> _PROMPT_:
Please write out each entry below exactly as given.

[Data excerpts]
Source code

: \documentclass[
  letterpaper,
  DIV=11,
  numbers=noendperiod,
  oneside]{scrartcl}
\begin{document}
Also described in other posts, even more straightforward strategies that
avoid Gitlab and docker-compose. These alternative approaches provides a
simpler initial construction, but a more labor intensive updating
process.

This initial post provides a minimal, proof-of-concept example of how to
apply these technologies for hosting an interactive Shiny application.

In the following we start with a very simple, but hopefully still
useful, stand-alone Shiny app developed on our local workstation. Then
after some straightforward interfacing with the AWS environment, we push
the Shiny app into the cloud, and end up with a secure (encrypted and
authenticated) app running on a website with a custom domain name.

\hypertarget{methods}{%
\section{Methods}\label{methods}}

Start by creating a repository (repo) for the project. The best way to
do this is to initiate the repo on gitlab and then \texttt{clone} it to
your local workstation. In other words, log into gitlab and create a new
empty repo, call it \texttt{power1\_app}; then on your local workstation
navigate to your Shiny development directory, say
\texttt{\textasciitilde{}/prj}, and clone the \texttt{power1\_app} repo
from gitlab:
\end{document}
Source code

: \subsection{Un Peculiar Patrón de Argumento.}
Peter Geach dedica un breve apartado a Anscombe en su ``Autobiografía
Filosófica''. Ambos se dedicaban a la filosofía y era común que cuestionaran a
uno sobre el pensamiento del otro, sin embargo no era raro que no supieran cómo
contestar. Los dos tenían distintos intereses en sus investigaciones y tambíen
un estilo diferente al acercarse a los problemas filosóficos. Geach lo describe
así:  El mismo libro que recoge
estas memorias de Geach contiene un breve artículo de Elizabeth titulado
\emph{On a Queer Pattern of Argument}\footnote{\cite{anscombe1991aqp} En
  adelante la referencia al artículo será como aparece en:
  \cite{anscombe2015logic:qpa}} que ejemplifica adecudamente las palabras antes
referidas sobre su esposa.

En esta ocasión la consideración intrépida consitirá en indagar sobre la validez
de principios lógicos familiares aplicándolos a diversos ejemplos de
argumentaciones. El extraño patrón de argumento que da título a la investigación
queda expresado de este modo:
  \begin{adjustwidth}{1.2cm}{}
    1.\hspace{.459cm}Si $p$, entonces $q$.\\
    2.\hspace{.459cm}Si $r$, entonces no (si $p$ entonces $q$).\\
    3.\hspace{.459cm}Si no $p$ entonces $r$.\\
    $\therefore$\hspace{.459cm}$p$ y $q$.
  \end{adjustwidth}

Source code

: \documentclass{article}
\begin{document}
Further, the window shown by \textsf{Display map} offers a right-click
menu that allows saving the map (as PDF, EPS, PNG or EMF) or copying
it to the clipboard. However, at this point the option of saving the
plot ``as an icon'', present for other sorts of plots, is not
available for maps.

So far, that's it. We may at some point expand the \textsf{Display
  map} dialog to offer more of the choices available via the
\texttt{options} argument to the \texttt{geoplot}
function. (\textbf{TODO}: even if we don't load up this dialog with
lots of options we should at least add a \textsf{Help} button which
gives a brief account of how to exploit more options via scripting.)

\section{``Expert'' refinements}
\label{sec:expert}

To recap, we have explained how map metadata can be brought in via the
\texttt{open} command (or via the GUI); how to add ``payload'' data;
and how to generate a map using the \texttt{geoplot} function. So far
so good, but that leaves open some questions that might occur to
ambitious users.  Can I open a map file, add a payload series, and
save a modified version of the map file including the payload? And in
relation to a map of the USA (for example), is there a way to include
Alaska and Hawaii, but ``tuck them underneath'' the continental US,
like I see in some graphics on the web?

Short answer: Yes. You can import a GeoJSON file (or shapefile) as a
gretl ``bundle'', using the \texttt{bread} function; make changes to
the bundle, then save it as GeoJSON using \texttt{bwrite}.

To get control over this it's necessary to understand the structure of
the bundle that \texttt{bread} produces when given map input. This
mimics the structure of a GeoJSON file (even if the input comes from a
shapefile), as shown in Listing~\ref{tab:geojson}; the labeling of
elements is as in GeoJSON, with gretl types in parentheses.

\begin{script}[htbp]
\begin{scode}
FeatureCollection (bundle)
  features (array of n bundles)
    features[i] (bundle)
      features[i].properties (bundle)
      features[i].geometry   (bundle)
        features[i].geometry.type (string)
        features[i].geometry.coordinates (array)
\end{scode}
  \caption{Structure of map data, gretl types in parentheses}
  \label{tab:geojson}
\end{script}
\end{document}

> _COMPLETED TASK_:
Source code

: \documentclass[
  letterpaper,
  DIV=11,
  numbers=noendperiod,
  oneside]{scrartcl}
\begin{document}
Also described in other posts, even more straightforward strategies that
avoid Gitlab and docker-compose. These alternative approaches provides a
simpler initial construction, but a more labor intensive updating
process.

This initial post provides a minimal, proof-of-concept example of how to
apply these technologies for hosting an interactive Shiny application.

In the following we start with a very simple, but hopefully still
useful, stand-alone Shiny app developed on our local workstation. Then
after some straightforward interfacing with the AWS environment, we push
the Shiny app into the cloud, and end up with a secure (encrypted and
authenticated) app running on a website with a custom domain name.

\hypertarget{methods}{%
\section{Methods}\label{methods}}

Start by creating a repository (repo) for the project. The best way to
do this is to initiate the repo on gitlab and then \texttt{clone} it to
your local workstation. In other words, log into gitlab and create a new
empty repo, call it \texttt{power1\_app}; then on your local workstation
navigate to your Shiny development directory, say
\texttt{\textasciitilde{}/prj}, and clone the \texttt{power1\_app} repo
from gitlab:
\end{document}
Source code

: \subsection{Un Peculiar Patrón de Argumento.}
Peter Geach dedica un breve apartado a Anscombe en su ``Autobiografía
Filosófica''. Ambos se dedicaban a la filosofía y era común que cuestionaran a
uno sobre el pensamiento del otro, sin embargo no era raro que no supieran cómo
contestar. Los dos tenían distintos intereses en sus investigaciones y tambíen
un estilo diferente al acercarse a los problemas filosóficos. Geach lo describe
así:  El mismo libro que recoge
estas memorias de Geach contiene un breve artículo de Elizabeth titulado
\emph{On a Queer Pattern of Argument}\footnote{\cite{anscombe1991aqp} En
  adelante la referencia al artículo será como aparece en:
  \cite{anscombe2015logic:qpa}} que ejemplifica adecudamente las palabras antes
referidas sobre su esposa.

En esta ocasión la consideración intrépida consitirá en indagar sobre la validez
de principios lógicos familiares aplicándolos a diversos ejemplos de
argumentaciones. El extraño patrón de argumento que da título a la investigación
queda expresado de este modo:
  \begin{adjustwidth}{1.2cm}{}
    1.\hspace{.459cm}Si $p$, entonces $q$.\\
    2.\hspace{.459cm}Si $r$, entonces no (si $p$ entonces $q$).\\
    3.\hspace{.459cm}Si no $p$ entonces $r$.\\
    $\therefore$\hspace{.459cm}$p$ y $q$.
  \end{adjustwidth}

Source code

: \documentclass{article}
\begin{document}
Further, the window shown by \textsf{Display map} offers a right-click
menu that allows saving the map (as PDF, EPS, PNG or EMF) or copying
it to the clipboard. However, at this point the option of saving the
plot ``as an icon'', present for other sorts of plots, is not
available for maps.

So far, that's it. We may at some point expand the \textsf{Display
  map} dialog to offer more of the choices available via the
\texttt{options} argument to the \texttt{geoplot}
function. (\textbf{TODO}: even if we don't load up this dialog with
lots of options we should at least add a \textsf{Help} button which
gives a brief account of how to exploit more options via scripting.)

\section{``Expert'' refinements}
\label{sec:expert}

To recap, we have explained how map metadata can be brought in via the
\texttt{open} command (or via the GUI); how to add ``payload'' data;
and how to generate a map using the \texttt{geoplot} function. So far
so good, but that leaves open some questions that might occur to
ambitious users.  Can I open a map file, add a payload series, and
save a modified version of the map file including the payload? And in
relation to a map of the USA (for example), is there a way to include
Alaska and Hawaii, but ``tuck them underneath'' the continental US,
like I see in some graphics on the web?

Short answer: Yes. You can import a GeoJSON file (or shapefile) as a
gretl ``bundle'', using the \texttt{bread} function; make changes to
the bundle, then save it as GeoJSON using \texttt{bwrite}.

To get control over this it's necessary to understand the structure of
the bundle that \texttt{bread} produces when given map input. This
mimics the structure of a GeoJSON file (even if the input comes from a
shapefile), as shown in Listing~\ref{tab:geojson}; the labeling of
elements is as in GeoJSON, with gretl types in parentheses.

\begin{script}[htbp]
\begin{scode}
FeatureCollection (bundle)
  features (array of n bundles)
    features[i] (bundle)
      features[i].properties (bundle)
      features[i].geometry   (bundle)
        features[i].geometry.type (string)
        features[i].geometry.coordinates (array)
\end{scode}
  \caption{Structure of map data, gretl types in parentheses}
  \label{tab:geojson}
\end{script}
\end{document}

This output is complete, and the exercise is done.